- Assignment -
Please reproduce all entries word for word and omit their pictures.

- Records -
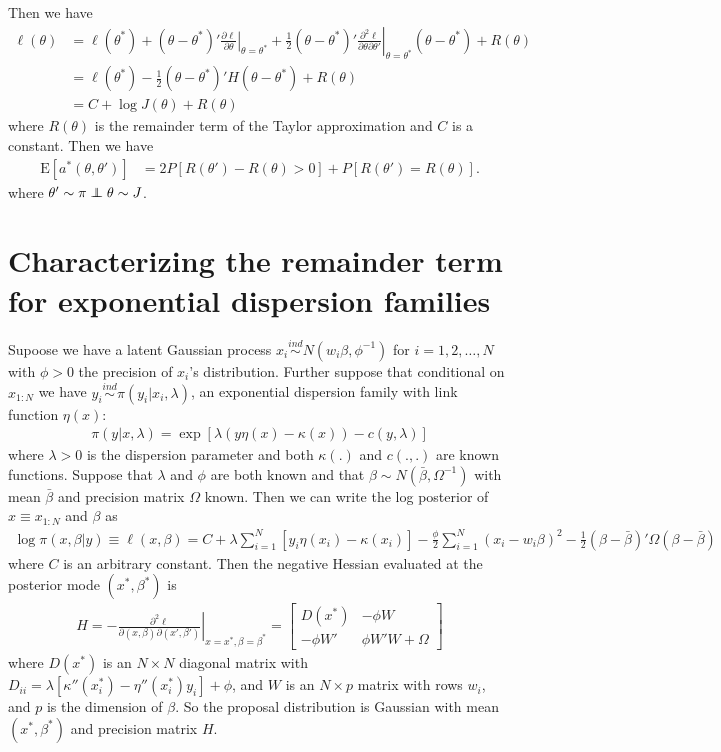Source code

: \documentclass{article}
\newcommand\independent{\protect\mathpalette{\protect\independenT}{\perp}}
\def\independenT#1#2{\mathrel{\rlap{$#1#2$}\mkern2mu{#1#2}}}
\newcommand\E{\mathrm{E}}
\begin{document}
Then we have
\begin{align*}
\ell(\theta) &= \ell(\theta^*) + (\theta - \theta^*)'\left.\frac{\partial \ell}{\partial \theta}\right|_{\theta = \theta^*} + \frac{1}{2}(\theta - \theta^*)'\left.\frac{\partial^2 \ell}{\partial \theta\partial \theta'}\right|_{\theta = \theta^*}(\theta - \theta^*) + R(\theta)\\
&= \ell(\theta^*) - \frac{1}{2}(\theta - \theta^*)'H(\theta - \theta^*) + R(\theta)\\
&= C + \log J(\theta) + R(\theta)
\end{align*}
where $R(\theta)$ is the remainder term of the Taylor approximation and $C$ is a constant. Then we have
\begin{align*}
\E[a^*(\theta,\theta')]&= 2P\left[R(\theta') - R(\theta) > 0\right] + P\left[R(\theta') = R(\theta)\right].
\end{align*}
where $\theta'\sim \pi \independent \theta \sim J$.

\section{Characterizing the remainder term for exponential dispersion families}
Supoose we have a latent Gaussian process $x_i \stackrel{ind}{\sim}N(w_i\beta,\phi^{-1})$ for $i=1,2,\dots,N$ with $\phi>0$ the precision of $x_i$'s distribution. Further suppose that conditional on $x_{1:N}$ we have $y_i\stackrel{ind}{\sim} \pi(y_i|x_i,\lambda)$, an exponential dispersion family with link function $\eta(x)$:
\begin{align*}
\pi(y|x,\lambda) = \exp\left[\lambda(y\eta(x) - \kappa(x)) - c(y,\lambda)\right]
\end{align*}
where $\lambda>0$ is the dispersion parameter and both $\kappa(.)$ and $c(.,.)$ are known functions. Suppose that $\lambda$ and $\phi$ are both known and that $\beta\sim N(\bar{\beta},\Omega^{-1})$ with mean $\bar{\beta}$ and precision matrix $\Omega$ known. Then we can write the log posterior of $x\equiv x_{1:N}$ and $\beta$ as
\begin{align*}
\log \pi(x,\beta|y) \equiv \ell(x,\beta) = C + \lambda\sum_{i=1}^N[y_i\eta(x_i) - \kappa(x_i)] - \frac{\phi}{2}\sum_{i=1}^N(x_i - w_i\beta)^2 - \frac{1}{2}(\beta - \bar{\beta})'\Omega(\beta - \bar{\beta})
\end{align*}
where $C$ is an arbitrary constant. Then the negative Hessian evaluated at the posterior mode $(x^*,\beta^*)$ is
\begin{align*}
H = -\left.\frac{\partial^2\ell}{\partial(x,\beta)\partial(x',\beta')}\right|_{x=x^*,\beta=\beta^*} = \begin{bmatrix} D(x^*) & -\phi W \\ -\phi W' & \phi W'W + \Omega \end{bmatrix}
\end{align*}
where $D(x^*)$ is an $N\times N$ diagonal matrix with $D_{ii} = \lambda[\kappa''(x_i^*) - \eta''(x_i^*)y_i] + \phi$, and $W$ is an $N\times p$ matrix with rows $w_i$, and $p$ is the dimension of $\beta$. So the proposal distribution is Gaussian with mean $(x^*,\beta^*)$ and precision matrix $H$.
\end{document}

- Completed exercise -
Source code

: \documentclass{article}
\newcommand\independent{\protect\mathpalette{\protect\independenT}{\perp}}
\def\independenT#1#2{\mathrel{\rlap{$#1#2$}\mkern2mu{#1#2}}}
\newcommand\E{\mathrm{E}}
\begin{document}
Then we have
\begin{align*}
\ell(\theta) &= \ell(\theta^*) + (\theta - \theta^*)'\left.\frac{\partial \ell}{\partial \theta}\right|_{\theta = \theta^*} + \frac{1}{2}(\theta - \theta^*)'\left.\frac{\partial^2 \ell}{\partial \theta\partial \theta'}\right|_{\theta = \theta^*}(\theta - \theta^*) + R(\theta)\\
&= \ell(\theta^*) - \frac{1}{2}(\theta - \theta^*)'H(\theta - \theta^*) + R(\theta)\\
&= C + \log J(\theta) + R(\theta)
\end{align*}
where $R(\theta)$ is the remainder term of the Taylor approximation and $C$ is a constant. Then we have
\begin{align*}
\E[a^*(\theta,\theta')]&= 2P\left[R(\theta') - R(\theta) > 0\right] + P\left[R(\theta') = R(\theta)\right].
\end{align*}
where $\theta'\sim \pi \independent \theta \sim J$.

\section{Characterizing the remainder term for exponential dispersion families}
Supoose we have a latent Gaussian process $x_i \stackrel{ind}{\sim}N(w_i\beta,\phi^{-1})$ for $i=1,2,\dots,N$ with $\phi>0$ the precision of $x_i$'s distribution. Further suppose that conditional on $x_{1:N}$ we have $y_i\stackrel{ind}{\sim} \pi(y_i|x_i,\lambda)$, an exponential dispersion family with link function $\eta(x)$:
\begin{align*}
\pi(y|x,\lambda) = \exp\left[\lambda(y\eta(x) - \kappa(x)) - c(y,\lambda)\right]
\end{align*}
where $\lambda>0$ is the dispersion parameter and both $\kappa(.)$ and $c(.,.)$ are known functions. Suppose that $\lambda$ and $\phi$ are both known and that $\beta\sim N(\bar{\beta},\Omega^{-1})$ with mean $\bar{\beta}$ and precision matrix $\Omega$ known. Then we can write the log posterior of $x\equiv x_{1:N}$ and $\beta$ as
\begin{align*}
\log \pi(x,\beta|y) \equiv \ell(x,\beta) = C + \lambda\sum_{i=1}^N[y_i\eta(x_i) - \kappa(x_i)] - \frac{\phi}{2}\sum_{i=1}^N(x_i - w_i\beta)^2 - \frac{1}{2}(\beta - \bar{\beta})'\Omega(\beta - \bar{\beta})
\end{align*}
where $C$ is an arbitrary constant. Then the negative Hessian evaluated at the posterior mode $(x^*,\beta^*)$ is
\begin{align*}
H = -\left.\frac{\partial^2\ell}{\partial(x,\beta)\partial(x',\beta')}\right|_{x=x^*,\beta=\beta^*} = \begin{bmatrix} D(x^*) & -\phi W \\ -\phi W' & \phi W'W + \Omega \end{bmatrix}
\end{align*}
where $D(x^*)$ is an $N\times N$ diagonal matrix with $D_{ii} = \lambda[\kappa''(x_i^*) - \eta''(x_i^*)y_i] + \phi$, and $W$ is an $N\times p$ matrix with rows $w_i$, and $p$ is the dimension of $\beta$. So the proposal distribution is Gaussian with mean $(x^*,\beta^*)$ and precision matrix $H$.
\end{document}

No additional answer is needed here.